She worked in the U.S. illegally, brought her parents through chain migration, and now cheers on the deportation machine.
Melania arrived in the U.S. in August 1996 on a B-1/B-2 visitor visa, which does not permit paid employment. According to accounting ledgers and contracts obtained by the Associated Press, she accepted 10 paid modeling jobs worth $20,056 in the seven weeks before she had legal work authorization.
Donald Trump has built his political identity on punishing exactly this behavior. He has called for broader use of E-Verify, said federal law prohibits illegally paying immigrants, and launched mass deportation campaigns targeting people whose immigration violations are often less clear-cut than his own wife's documented ones.
In August 2018, Melania's parents Viktor and Amalija Knavs became U.S. citizens. Their immigration lawyer confirmed that Melania had sponsored them for green cards through family reunification — the process Donald Trump has relentlessly attacked as "chain migration," calling it "horrible" and "a killer."

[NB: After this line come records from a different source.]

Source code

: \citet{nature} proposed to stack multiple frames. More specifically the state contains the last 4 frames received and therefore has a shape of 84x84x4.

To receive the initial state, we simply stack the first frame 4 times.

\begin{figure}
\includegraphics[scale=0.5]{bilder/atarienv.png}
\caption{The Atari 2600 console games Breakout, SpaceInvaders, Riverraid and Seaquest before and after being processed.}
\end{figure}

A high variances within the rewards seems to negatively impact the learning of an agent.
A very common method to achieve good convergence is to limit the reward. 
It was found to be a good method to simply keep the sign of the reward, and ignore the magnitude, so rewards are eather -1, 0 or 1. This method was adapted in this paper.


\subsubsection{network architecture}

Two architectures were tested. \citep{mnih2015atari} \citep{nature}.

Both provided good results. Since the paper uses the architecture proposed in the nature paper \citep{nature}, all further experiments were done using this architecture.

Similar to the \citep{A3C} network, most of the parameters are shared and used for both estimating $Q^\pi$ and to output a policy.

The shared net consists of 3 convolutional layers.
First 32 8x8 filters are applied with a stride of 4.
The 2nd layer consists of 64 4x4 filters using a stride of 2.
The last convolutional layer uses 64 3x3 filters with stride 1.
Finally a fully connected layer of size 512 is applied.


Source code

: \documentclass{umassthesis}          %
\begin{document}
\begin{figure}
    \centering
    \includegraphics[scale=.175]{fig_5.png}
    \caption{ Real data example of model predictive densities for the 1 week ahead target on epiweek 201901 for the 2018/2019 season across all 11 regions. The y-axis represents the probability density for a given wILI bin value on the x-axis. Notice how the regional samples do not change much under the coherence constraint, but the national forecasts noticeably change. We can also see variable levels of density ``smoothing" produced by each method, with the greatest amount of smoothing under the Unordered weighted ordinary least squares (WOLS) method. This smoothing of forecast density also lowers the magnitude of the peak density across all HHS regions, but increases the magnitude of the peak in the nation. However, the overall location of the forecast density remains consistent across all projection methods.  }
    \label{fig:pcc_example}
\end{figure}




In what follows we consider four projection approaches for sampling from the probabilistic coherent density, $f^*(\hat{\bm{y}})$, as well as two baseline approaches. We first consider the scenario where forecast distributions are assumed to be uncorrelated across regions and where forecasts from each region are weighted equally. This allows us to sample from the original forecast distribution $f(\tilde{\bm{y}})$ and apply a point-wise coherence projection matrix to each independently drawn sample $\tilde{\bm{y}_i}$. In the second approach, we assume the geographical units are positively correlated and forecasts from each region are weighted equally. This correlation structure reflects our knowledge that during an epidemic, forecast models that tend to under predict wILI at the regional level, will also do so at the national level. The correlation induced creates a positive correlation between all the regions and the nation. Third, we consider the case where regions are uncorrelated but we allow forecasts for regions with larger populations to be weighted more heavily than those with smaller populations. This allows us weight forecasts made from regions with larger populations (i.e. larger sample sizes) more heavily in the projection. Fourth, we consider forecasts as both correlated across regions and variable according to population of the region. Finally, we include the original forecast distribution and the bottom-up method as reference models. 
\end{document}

Trump endorsed the RAISE Act, which would have largely prevented U.S. citizens from sponsoring their parents for green cards — the very pathway his own wife used for her own parents. When the lawyer was asked if this was chain migration, he answered: "I suppose."
Melania's green card was granted under the EB-1 program, known as the "Einstein visa," reserved for immigrants with "extraordinary ability." This is one of the most elite immigration categories — typically used by Nobel laureates, world-renowned researchers, and top executives.
She received it as a model. She does not hold a college degree, having left the University of Ljubljana after one year. Her campaign website once falsely claimed she had graduated. The same administration that granted her this preferential pathway now subjects other immigrants to extreme vetting and years-long processing delays.
In July 2025, Melania visited an ICE intake and detention facility in Tucson, Arizona, where she commended the agents enforcing her husband's mass deportation campaign — an operation that has seen families torn apart, children detained, and multiple people killed in ICE encounters in 2026 alone.
She then gave interviews celebrating her own immigrant story, telling USA TODAY, "I'm an immigrant, I'm coming from a different country — it's incredible." The disconnect between glorifying her own immigration journey while endorsing the brutal enforcement apparatus used against millions of others was not lost on the public.
She worked illegally. She brought her parents through chain migration. She got an "Einstein visa" without a degree. And now she tours detention centers to applaud the system that would have deported someone with her exact history. The rules were there for her benefit, and now they exist for everyone else's punishment.